A Michigan State University (MSU) professor is being sued by students after she allegedly compelled hundreds of her students to pay to join her radical leftist group as part of the curriculum for a required business communication course she taught.
Amy Wisner, a former marketing professor at MSU, allegedly charged 600 students $99 each to join The Rebellion Community, an outside group run by Wisner, using “her authority under University policies to select ‘course materials,'” according to the lawsuit.
Students Nolan Radomski and Nathan Barbieri are suing Wisner, claiming she used the money from students to donate to Planned Parenthood as well as buy an RV for a trip around the U.S.
By doing so, the pair of students claimed in the suit that Wisner “forced them to materially support the homicide of innocent children.”
MSU removed Wisner from the class in March after students complained about The Rebellion Community, according to Michigan Live.
The school offered students a refund for the roughly $60,000 they paid to the leftist group. The refund money came from Broad College of Business funds, MSU spokesman Dan Olsen said, according to Michigan Live. Olsen also said that Wisner was no longer employed at the university.
However, the students are still asking the court to make Wisner pay back the money she took from students, or at least stop using the funds for political expression.
Wisner complained about her termination in an April 7 Facebook post.
“MSU fired me because they did not want me and my guest lecturers to teach diversity, equity, and inclusion to students in the core business communication class,” Wisner wrote. “The battle over this issue started in October 2022 and ended about a month ago when they fired me for insubordination.”
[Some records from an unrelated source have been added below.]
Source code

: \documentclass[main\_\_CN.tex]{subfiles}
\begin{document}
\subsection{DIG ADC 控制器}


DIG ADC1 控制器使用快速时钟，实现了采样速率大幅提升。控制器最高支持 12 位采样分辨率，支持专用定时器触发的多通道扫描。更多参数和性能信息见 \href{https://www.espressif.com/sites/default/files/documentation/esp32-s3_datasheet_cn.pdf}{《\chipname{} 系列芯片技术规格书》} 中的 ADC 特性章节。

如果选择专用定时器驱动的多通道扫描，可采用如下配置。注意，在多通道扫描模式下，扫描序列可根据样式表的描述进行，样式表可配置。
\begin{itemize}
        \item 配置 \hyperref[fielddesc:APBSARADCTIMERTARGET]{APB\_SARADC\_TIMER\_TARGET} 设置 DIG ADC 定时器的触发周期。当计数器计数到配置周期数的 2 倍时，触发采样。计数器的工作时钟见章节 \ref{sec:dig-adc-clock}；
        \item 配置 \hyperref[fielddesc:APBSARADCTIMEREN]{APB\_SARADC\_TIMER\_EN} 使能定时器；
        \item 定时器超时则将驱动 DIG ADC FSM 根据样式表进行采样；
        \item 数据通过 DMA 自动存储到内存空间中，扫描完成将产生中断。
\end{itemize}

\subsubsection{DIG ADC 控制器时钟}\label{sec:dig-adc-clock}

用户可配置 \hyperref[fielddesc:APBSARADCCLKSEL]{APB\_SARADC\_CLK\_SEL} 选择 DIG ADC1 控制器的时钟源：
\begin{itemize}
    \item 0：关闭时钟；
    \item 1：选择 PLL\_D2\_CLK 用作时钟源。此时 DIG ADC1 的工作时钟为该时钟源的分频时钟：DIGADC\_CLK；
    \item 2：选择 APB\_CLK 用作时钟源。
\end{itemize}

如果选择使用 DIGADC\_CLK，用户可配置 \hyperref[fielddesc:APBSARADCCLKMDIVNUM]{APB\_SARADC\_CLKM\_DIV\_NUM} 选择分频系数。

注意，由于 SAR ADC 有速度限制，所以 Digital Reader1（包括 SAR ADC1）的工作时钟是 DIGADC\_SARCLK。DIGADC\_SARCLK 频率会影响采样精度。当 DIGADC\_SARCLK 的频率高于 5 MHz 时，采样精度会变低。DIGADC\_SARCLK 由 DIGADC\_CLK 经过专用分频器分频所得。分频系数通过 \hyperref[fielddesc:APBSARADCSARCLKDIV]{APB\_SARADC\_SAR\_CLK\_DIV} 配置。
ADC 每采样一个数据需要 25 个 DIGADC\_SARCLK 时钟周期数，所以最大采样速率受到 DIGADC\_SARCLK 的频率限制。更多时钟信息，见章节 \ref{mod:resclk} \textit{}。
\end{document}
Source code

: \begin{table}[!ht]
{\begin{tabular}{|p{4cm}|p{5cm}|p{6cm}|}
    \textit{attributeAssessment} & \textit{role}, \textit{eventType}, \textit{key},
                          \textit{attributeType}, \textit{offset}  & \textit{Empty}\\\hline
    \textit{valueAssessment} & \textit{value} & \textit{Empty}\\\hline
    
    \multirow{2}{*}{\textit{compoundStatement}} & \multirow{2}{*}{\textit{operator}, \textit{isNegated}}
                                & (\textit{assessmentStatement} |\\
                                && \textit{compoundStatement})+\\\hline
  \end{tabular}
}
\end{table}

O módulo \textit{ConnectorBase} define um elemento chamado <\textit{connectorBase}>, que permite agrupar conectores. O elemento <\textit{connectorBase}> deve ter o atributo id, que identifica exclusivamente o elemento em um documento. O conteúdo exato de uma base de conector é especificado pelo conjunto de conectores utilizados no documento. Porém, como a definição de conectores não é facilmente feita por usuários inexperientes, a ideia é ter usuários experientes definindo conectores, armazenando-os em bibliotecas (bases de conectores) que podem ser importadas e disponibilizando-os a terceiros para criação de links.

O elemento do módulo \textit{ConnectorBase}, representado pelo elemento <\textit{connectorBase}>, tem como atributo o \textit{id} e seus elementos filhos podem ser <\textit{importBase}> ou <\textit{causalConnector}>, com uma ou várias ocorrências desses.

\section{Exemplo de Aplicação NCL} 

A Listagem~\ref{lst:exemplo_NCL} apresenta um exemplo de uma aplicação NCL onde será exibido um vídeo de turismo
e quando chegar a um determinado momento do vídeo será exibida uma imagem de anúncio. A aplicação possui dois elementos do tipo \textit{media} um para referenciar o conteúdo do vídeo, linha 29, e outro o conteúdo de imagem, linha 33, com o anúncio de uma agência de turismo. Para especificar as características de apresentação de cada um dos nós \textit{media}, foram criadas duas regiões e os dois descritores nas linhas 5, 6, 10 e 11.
In their lawsuit, the pair of students say they object to some of The Rebellion Community’s political speech.
“Based on the content on The Rebellion Community Website and Defendant Wisner’s other speeches and posts, Plaintiffs also object to supporting the speech of The Rebellion Community and the unspecified ‘organizations fighting systemic oppression’ that their money may also be supporting,” the lawsuit states.
The students cited the Rebellion Community’s Instagram page, which had a post that said, “I would like all the women in my life to stop for a minute, take a long, deep breath, and burn everything to the f***ing ground.”
Wisner allegedly described the group’s content as “patriarchy-smashing content,” which she defines as “any expectation that couples should get married before having children,” according to the lawsuit.
The students suing her said they believe that “God’s design for marriage, sexuality, and family … is good for both men and women and they oppose efforts to ‘smash’ this order.”
On a GoFundMe page raising money for her RV trip, Wisner describes herself as a “single mom by choice” and says she and her kids are planning an RV road trip around the U.S. “to co-create communities of rebels.”
On Facebook in a post that has now been deleted, Wisner called her group a “safe place to co-ordinate our efforts to burn everything to the f***ing ground.”
Meanwhile, Wisner’s official syllabus described The Rebellion Community in more muted terms as “a global social learning community.”
The lawsuit also names Judith Whipple, the interim dean of the Broad College of Business and interim Provost Thomas Jeitschko as defendants.